The AI conversation can take many paths, but the stand-out companies are those continuing to build out their platforms with more predictive and enhanced capabilities that bake in diversity at the outset. Most commonly, this shows up as the subset of AI called reinforcement learning, which is arguably the closest thing we have to human thinking patterns and therefore artificial intelligence.
Yet unlike other subsets of AI that rely on predefined labeling of features within data sets, reinforcement learning has a mind of its own. It is therefore more resistant to human bias as it works off raw data to come up with patterns, some never even considered by humans.
When it comes to representing diverse voices, we also know that there's power in numbers. The more feedback there is, the easier it is to settle on a decision that resonates with all customers rather than a select few.
To put this more tangibly, a leading book publisher in the UK uses our market insights solution to run a series of character and plot diversity surveys with EMEA-based authors. The result is a pulse on how potential readers feel about the diversity represented in the leading characters (or lack thereof) before the books hit the market. This translates to a living, breathing reflection of realities, not biases.
Looking forward, AI will transform these types of pulse studies. Because the entire process is fully automated, powerful insights can be delivered in minutes, not months. While it's easy to leave out this research, the result is higher returns in the long run for having made an informed decision.
It is Built for Agility
Marketers today rely on technology that helps them to fully understand their customers and develop campaigns that meet and resolve their needs on a dime.
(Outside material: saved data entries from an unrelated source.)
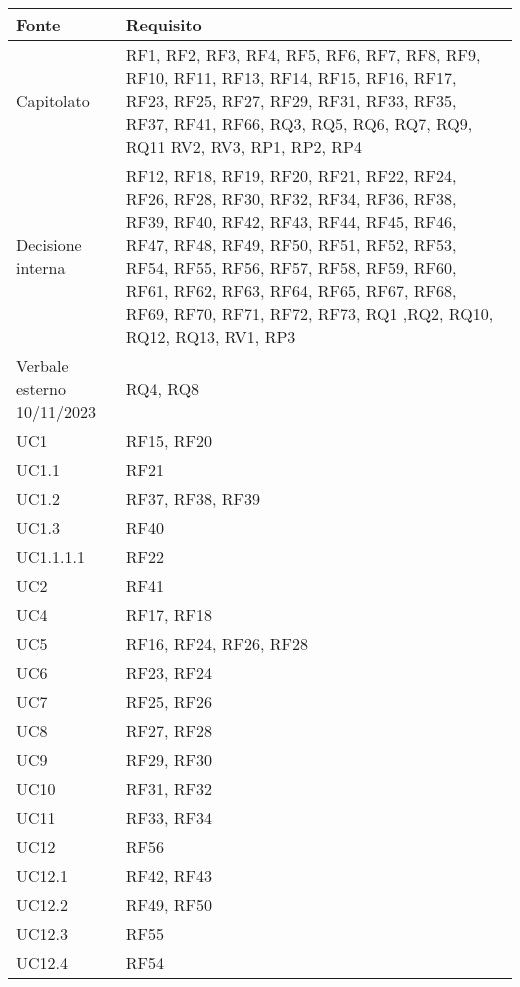 \begin{center}
    \begin{longtable}{|C{5cm}|C{5cm}|}
        \hline
        \textbf{Fonte} & \textbf{Requisito} \\
        \hline
        Capitolato & RF1, RF2, RF3, RF4, RF5, RF6, RF7, RF8, RF9, RF10, RF11, RF13, RF14, RF15, RF16, RF17, RF23, RF25, RF27, RF29, RF31, RF33, RF35, RF37, RF41, RF66, RQ3, RQ5, RQ6, RQ7, RQ9, RQ11 RV2, RV3, RP1, RP2, RP4  \\
        \hline
        Decisione interna & RF12, RF18, RF19, RF20, RF21, RF22, RF24, RF26, RF28, RF30, RF32, RF34, RF36, RF38, RF39, RF40, RF42, RF43, RF44, RF45, RF46, RF47, RF48, RF49, RF50, RF51, RF52, RF53, RF54, RF55, RF56, RF57, RF58, RF59, RF60, RF61, RF62, RF63, RF64, RF65, RF67, RF68, RF69, RF70, RF71, RF72, RF73, RQ1 ,RQ2, RQ10, RQ12, RQ13, RV1, RP3 \\
        \hline
        Verbale esterno 10/11/2023 & RQ4, RQ8 \\
        \hline
        UC1 & RF15, RF20 \\
        \hline
        UC1.1 & RF21 \\
        \hline
        UC1.2 & RF37, RF38, RF39 \\
        \hline
        UC1.3 & RF40 \\
        \hline
        UC1.1.1.1 & RF22 \\
        \hline
        UC2 & RF41 \\
        \hline
        UC4 & RF17, RF18 \\
        \hline
        UC5 & RF16, RF24, RF26, RF28 \\
        \hline
        UC6 & RF23, RF24 \\
        \hline
        UC7 & RF25, RF26 \\
        \hline
        UC8 & RF27, RF28 \\
        \hline
        UC9 & RF29, RF30 \\
        \hline
        UC10 & RF31, RF32 \\
        \hline
        UC11 & RF33, RF34 \\
        \hline
        UC12 & RF56 \\
        \hline
        UC12.1 & RF42, RF43 \\
        \hline
        UC12.2 & RF49, RF50 \\
        \hline
        UC12.3 & RF55 \\
        \hline
        UC12.4 & RF54 \\

\end{longtable}
\end{center}
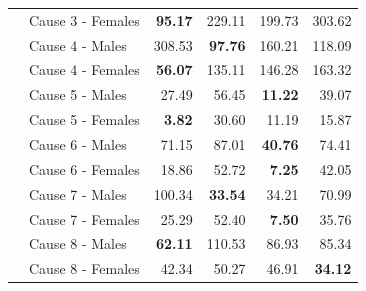 \begin{center}
\begin{small}
\begin{longtable}{@{}llrrrr@{}}
& Cause 3 - Females & \textbf{95.17} & 229.11 & 199.73 & 303.62 \\
& Cause 4 - Males & 308.53 & \textbf{97.76} & 160.21 & 118.09 \\
& Cause 4 - Females & \textbf{56.07} & 135.11 & 146.28 & 163.32 \\
& Cause 5 - Males & 27.49 & 56.45 & \textbf{11.22} & 39.07 \\
& Cause 5 - Females & \textbf{3.82} & 30.60 & 11.19 & 15.87 \\
& Cause 6 - Males & 71.15 & 87.01 & \textbf{40.76} & 74.41 \\
& Cause 6 - Females & 18.86 & 52.72 & \textbf{7.25} & 42.05 \\
& Cause 7 - Males & 100.34 & \textbf{33.54} & 34.21 & 70.99 \\
& Cause 7 - Females & 25.29 & 52.40 & \textbf{7.50} & 35.76 \\
& Cause 8 - Males & \textbf{62.11} & 110.53 & 86.93 & 85.34 \\
& Cause 8 - Females & 42.34 & 50.27 & 46.91 & \textbf{34.12} \\
\bottomrule
\end{longtable}
\end{small}
\end{center}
Particularly as the migration to online channels continues, improvements to the website and mobile app experience are no longer a ‘nice to have’ but a must-have for companies.
That’s where robust technology driven by AI comes into play by empowering organisations to tackle the pandemic and their customers’ changing needs at a faster rate.
This goes beyond UI bugs or flaws in the checkout flow. Organizations are using AI to monitor metrics tied to consumer behavior and to estimate what their reward function looks like i.e. the quality-to-price ratio, what goals they are pursuing, what level of service they seek, and what features are most desirable.
In ecommerce, this might be understanding whether consumers want to save money or buy the high-end brands. Advanced CX programs detect why people prefer competitive alternatives, what behaviour users exhibit on a site, and why some are less interested in certain features like support chatbots. Once a company obtains this info, they can better understand their prospective and current customers to know who to market to and how.
Modifying and rapidly resolving user frustrations is what separates companies with repeat customers from those with buyers who run hard and fast in the other direction after their first shopping experience.
Every business is different, but investing in AI-powered technology can help them take action and automate and refine processes easier than on their own. Asking the right questions brings out the best insights that will drive improvements forward in no time.